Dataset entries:
[Start of Attachment]
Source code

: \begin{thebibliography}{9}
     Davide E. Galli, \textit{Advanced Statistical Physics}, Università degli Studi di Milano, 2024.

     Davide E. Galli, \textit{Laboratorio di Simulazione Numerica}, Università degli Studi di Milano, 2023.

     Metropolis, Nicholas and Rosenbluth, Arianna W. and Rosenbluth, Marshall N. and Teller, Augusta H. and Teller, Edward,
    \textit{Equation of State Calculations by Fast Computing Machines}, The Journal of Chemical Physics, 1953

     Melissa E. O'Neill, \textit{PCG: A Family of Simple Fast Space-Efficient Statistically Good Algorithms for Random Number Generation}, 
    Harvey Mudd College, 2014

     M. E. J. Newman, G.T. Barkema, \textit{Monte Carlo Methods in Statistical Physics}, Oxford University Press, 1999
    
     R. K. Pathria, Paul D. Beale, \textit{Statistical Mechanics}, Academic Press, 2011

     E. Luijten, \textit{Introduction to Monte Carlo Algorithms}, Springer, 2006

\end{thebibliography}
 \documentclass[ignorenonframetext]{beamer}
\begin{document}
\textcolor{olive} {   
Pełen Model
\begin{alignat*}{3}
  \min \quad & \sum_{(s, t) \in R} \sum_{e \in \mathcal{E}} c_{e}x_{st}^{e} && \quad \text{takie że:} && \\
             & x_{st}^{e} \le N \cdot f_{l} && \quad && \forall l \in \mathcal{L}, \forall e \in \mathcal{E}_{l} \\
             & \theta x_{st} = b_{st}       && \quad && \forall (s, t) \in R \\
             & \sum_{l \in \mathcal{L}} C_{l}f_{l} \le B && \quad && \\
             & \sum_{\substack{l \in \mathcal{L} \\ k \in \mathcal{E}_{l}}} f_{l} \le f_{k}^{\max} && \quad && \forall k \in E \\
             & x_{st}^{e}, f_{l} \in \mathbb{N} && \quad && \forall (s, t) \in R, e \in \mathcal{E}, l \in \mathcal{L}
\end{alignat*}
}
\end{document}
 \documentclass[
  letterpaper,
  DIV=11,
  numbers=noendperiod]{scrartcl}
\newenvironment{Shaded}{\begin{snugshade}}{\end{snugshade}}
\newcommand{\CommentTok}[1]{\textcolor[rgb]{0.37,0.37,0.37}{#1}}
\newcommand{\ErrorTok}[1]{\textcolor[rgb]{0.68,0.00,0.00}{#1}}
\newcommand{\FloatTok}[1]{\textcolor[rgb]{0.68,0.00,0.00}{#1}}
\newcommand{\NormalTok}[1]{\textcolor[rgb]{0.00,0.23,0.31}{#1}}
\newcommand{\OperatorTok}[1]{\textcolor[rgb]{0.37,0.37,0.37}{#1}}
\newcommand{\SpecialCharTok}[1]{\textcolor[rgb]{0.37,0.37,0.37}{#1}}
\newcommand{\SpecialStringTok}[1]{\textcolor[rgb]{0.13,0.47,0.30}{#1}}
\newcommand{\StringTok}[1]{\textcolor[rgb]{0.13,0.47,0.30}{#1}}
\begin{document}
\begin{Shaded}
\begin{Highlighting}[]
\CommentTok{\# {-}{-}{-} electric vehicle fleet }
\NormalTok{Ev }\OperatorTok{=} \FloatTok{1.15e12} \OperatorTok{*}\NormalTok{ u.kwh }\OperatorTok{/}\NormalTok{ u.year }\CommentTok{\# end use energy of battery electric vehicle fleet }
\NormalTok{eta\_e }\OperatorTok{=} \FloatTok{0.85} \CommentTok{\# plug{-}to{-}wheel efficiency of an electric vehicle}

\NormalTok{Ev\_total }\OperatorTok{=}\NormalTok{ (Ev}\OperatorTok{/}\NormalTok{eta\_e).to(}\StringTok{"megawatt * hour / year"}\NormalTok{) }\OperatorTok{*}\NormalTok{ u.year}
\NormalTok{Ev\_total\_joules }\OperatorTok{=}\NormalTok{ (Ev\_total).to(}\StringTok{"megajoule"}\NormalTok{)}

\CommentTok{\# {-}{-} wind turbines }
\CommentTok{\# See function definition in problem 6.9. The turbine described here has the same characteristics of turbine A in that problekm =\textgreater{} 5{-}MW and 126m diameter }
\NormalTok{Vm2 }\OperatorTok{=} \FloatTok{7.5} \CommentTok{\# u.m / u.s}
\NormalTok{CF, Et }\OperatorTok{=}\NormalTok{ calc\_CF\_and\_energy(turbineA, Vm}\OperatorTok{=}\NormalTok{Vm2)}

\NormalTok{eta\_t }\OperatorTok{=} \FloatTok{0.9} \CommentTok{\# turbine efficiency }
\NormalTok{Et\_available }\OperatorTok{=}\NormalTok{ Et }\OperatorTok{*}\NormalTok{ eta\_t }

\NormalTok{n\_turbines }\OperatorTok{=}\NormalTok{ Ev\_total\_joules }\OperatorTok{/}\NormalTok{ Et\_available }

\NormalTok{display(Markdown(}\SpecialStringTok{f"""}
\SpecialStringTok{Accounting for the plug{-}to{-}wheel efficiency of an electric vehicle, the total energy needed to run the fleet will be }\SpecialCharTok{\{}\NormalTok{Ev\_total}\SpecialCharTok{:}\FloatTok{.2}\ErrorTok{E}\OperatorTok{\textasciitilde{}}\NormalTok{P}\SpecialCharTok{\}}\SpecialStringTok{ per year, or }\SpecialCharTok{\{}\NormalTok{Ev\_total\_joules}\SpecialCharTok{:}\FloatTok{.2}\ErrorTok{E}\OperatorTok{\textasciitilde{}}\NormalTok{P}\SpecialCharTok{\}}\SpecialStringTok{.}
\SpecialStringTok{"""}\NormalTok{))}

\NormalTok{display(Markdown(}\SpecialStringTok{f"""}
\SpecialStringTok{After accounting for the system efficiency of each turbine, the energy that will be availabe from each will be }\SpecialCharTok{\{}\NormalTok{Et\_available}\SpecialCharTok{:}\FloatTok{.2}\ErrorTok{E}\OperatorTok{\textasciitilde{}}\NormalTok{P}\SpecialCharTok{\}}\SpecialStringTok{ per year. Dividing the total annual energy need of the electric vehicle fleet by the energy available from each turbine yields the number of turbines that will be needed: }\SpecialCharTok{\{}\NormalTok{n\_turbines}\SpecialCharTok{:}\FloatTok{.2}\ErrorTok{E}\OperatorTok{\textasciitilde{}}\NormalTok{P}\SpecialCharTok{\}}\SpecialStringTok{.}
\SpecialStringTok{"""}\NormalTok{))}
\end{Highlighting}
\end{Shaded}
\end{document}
[End of Attachment]
**Assignment:** Using the data above, show each line where "Fast" occurs.

**Solution for this problem:**
    \textit{Equation of State Calculations by Fast Computing Machines}, The Journal of Chemical Physics, 1953
     Melissa E. O'Neill, \textit{PCG: A Family of Simple Fast Space-Efficient Statistically Good Algorithms for Random Number Generation}, 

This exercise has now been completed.